Don't finalize a character design until the story is done. Reiterate and stay flexible as much as possible.

While I had a good idea of each of their personality, I didn't end up showcasing a lot of it in their character design. My thought process was mainly "if they look distinct enough from each other, their personalities will further carry their uniqueness". While true, it doesn't help that I completely missed the potential for some solid and clear character designs, which would have definitely enhanced the clarity and consistency of the comic.


Make sure the comic fully resonates and inspires you at the start instead of forcing it to be as such after finishing the outline.

This one's more on me. There are several times that I would just completely stop working on the script because I ran out of reasons to. I was mainly pulled in by my guilt and that might be the worst circumstances for a writer to be in. Eventually, I realize that to make this worth working on, it has to resonate with me. It's telling a message that I would tell, in story form. While most likely not the best solution, it did end up pushing me to make it the best as it can be. It didn't start as a story that I resonate with; initially, it was more so an extension of an idea. An idea that I really didn't care about that much.

The long period of time that I wasn't fully motivated in working on it was brutal and might probably the leading cause of wanting to give up on a hobby. And it almost made me give up. Fortunately, during the writing process; I requested feedback from more than 30+ individuals. They all said that the story had a lot of potential and is on its way to being perfect. While I don't believe the latter part, I still do think it was worth working on, and eventually, I decided to make it worth working on for myself. Clearly, the story is good enough to be worked on but I specifically don't have the urge to work on it. I just needed to artificially create that urge by making that the heart of the story. Telling the message I want to tell.


The protagonist should always be the person the reader is cheering on. And they should be with their journey throughout, and never against them.

Even though this lesson doesn't necessarily apply to my story because of the type of arc it's tackling; it's always important to think about how the reader would react to the actions of the protagonist and why they should care.
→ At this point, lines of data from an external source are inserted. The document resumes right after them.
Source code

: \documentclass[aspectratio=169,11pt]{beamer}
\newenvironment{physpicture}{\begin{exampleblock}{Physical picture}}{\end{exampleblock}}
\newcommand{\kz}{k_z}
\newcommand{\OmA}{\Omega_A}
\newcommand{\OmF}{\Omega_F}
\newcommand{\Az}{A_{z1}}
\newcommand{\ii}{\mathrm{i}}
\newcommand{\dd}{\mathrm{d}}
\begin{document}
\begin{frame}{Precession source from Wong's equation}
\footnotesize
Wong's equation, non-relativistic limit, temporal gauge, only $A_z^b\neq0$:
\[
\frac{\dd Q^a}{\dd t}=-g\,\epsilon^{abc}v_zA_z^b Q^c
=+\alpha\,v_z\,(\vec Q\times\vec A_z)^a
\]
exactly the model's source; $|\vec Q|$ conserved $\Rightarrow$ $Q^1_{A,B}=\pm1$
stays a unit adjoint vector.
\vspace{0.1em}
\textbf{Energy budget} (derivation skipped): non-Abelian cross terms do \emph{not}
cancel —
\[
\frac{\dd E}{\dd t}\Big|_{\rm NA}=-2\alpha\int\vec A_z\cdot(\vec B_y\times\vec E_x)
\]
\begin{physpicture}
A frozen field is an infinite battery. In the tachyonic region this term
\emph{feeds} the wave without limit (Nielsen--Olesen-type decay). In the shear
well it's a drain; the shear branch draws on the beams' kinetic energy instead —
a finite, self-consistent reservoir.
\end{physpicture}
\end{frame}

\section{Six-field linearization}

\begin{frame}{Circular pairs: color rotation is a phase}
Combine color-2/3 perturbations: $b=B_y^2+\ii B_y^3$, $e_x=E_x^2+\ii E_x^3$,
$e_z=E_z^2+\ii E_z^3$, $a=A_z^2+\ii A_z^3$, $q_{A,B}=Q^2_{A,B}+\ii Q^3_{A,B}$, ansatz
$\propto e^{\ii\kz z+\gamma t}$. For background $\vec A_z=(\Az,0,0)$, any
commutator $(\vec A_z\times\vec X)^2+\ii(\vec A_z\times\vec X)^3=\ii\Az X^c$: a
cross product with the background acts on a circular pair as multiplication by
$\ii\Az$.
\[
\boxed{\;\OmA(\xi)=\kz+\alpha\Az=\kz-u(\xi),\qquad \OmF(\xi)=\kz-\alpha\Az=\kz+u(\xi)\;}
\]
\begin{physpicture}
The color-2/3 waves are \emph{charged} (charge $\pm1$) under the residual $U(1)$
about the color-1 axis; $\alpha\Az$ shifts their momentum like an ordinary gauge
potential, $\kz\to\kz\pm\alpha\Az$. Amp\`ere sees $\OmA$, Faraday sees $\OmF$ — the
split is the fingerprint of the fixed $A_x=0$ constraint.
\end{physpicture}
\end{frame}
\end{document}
At the start, the antagonist was the only interesting part of the story so I would only work on them. But as time goes on, half the feedback I consistently get from volunteer readers is that they don't care or they dislike the protagonist. While it's not necessary for the readers to like the protagonist; it is crucial for them to care about what they're doing. I had to completely rewrite the protagonist's arc to pertain to this. Albeit I did the exact opposite of making the character likable, I did end up achieving the goal of making their actions important to the story which really drives home the fact that they steer the plot and they have an agency with the reader.


Don't put too much emphasis on story elements that are only there to support the story.

Some parts of the story got a little too much spotlight, despite being an unimportant part of the story and merely there to highlight other more important scenes.


Every character has agency.

Every character should have a goal in mind; Needs and wants. They should always be striving to achieve what they want, instead of merely there to exist for another character. While I think I did a good job of this in the end; initially, only two characters had their own autonomy while the rest serve as baggage for the characters to play with.


Write a clear beginning and an end.

This might be my biggest mistake out of all of these. A story is about the ending. Every scene exists because of the ending. I don't know how I kept writing without an ending in mind and it really hurt the experience and made it all unnecessarily confusing. I had to work with a vague theme and a "work-in-progress" ending for more than half the time I've been working on the story. This all leads to meaningless scenes, a writing process that doesn't have a point, and characters with an inconsistent sense of agency. It was awful. Absolutely terrible. I didn't even nail the beginning too. As mentioned before, all scenes exist for the ending. You begin with the ending and work from there. But I ended up beginning with the beginning itself. And I had to rework it numerous times and only ever was satisfied with it when I had created a proper ending.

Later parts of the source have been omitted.